(Saved data entries)
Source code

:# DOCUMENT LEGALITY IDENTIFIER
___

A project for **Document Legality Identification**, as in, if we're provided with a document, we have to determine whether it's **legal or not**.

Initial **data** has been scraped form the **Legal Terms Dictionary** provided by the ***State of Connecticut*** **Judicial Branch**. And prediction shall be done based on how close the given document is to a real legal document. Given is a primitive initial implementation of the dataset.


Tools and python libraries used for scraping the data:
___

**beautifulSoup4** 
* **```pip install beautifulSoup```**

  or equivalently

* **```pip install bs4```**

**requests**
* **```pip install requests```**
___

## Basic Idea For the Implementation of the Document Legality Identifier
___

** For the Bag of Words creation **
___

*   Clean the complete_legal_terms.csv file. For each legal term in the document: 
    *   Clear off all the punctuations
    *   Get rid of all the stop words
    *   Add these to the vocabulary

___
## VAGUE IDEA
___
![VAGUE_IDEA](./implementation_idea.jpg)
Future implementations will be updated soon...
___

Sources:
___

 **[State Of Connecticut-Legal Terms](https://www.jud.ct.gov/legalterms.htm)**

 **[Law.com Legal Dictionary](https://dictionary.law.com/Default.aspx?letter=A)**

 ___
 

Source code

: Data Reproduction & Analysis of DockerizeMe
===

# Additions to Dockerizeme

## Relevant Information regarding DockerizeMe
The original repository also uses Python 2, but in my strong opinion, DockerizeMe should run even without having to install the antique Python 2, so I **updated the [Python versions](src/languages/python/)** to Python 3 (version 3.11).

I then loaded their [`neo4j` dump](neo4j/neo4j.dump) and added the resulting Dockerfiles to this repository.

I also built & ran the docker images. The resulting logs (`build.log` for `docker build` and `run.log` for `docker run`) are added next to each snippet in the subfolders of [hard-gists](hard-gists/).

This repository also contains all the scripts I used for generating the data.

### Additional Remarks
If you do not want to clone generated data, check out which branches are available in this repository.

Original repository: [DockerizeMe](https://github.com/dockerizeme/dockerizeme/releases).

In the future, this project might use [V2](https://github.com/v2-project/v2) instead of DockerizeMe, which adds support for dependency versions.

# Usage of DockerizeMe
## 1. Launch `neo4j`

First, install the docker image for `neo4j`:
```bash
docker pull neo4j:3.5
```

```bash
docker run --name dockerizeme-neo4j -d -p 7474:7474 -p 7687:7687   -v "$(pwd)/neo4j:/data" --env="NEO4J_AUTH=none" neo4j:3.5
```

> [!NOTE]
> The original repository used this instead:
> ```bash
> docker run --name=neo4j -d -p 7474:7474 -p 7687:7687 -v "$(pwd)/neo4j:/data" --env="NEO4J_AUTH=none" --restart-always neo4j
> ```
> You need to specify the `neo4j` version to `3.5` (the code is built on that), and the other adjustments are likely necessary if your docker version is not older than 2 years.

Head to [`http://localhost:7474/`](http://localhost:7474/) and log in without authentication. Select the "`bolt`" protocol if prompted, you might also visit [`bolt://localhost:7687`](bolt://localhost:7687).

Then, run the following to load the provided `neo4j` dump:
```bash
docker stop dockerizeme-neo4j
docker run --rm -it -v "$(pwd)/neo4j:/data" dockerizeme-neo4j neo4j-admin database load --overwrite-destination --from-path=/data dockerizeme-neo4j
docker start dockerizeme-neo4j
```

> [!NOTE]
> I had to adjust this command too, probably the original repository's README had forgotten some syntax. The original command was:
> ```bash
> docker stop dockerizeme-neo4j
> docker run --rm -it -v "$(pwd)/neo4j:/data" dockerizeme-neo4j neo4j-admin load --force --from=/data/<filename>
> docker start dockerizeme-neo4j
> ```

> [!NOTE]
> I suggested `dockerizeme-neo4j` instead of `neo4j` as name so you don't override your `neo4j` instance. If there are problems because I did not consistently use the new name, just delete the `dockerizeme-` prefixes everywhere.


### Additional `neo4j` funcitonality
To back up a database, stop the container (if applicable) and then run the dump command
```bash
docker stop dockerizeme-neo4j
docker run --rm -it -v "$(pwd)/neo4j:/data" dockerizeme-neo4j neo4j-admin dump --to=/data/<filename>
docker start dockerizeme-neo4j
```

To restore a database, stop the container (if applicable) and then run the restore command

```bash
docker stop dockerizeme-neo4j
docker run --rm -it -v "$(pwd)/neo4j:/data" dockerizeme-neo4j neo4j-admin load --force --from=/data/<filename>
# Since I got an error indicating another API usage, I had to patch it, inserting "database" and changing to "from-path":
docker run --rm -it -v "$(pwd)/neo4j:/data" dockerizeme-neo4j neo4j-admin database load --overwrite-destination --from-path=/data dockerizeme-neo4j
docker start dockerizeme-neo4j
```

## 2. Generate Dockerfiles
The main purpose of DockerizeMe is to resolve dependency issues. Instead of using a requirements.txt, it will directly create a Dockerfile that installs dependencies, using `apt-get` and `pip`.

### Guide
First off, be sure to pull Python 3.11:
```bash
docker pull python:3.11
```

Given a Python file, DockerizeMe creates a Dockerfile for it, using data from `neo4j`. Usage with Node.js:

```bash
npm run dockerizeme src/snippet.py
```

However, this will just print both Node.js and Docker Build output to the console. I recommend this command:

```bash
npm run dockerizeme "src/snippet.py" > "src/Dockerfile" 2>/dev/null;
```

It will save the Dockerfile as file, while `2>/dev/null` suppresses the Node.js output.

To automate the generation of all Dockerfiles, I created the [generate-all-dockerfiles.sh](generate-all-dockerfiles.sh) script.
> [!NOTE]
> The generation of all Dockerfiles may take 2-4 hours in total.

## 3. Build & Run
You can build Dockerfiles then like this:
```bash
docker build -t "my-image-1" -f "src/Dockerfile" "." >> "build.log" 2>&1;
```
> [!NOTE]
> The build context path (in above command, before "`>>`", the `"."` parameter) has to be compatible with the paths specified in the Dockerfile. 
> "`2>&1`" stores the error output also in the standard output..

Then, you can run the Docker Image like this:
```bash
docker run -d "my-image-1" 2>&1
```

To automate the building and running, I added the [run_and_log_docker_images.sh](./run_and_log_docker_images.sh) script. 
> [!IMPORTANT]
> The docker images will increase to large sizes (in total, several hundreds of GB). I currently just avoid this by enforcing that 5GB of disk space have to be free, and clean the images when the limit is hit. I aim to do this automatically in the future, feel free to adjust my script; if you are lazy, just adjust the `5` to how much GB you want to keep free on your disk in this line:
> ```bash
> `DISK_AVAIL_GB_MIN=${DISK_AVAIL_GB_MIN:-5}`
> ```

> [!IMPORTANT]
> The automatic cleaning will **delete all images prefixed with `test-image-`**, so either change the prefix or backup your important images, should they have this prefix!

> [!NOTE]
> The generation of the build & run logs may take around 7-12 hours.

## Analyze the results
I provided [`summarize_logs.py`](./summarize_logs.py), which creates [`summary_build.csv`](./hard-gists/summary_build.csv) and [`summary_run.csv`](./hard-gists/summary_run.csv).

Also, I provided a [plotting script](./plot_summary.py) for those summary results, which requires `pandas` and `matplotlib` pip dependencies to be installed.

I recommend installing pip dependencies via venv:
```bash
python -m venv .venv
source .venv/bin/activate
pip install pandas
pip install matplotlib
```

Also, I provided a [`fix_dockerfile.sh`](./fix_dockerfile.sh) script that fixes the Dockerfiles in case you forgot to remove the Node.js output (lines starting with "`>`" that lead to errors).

Task goal:
Whenever a line in the preceding entries includes the word "gists", count it, and state the total alone.

Result:
2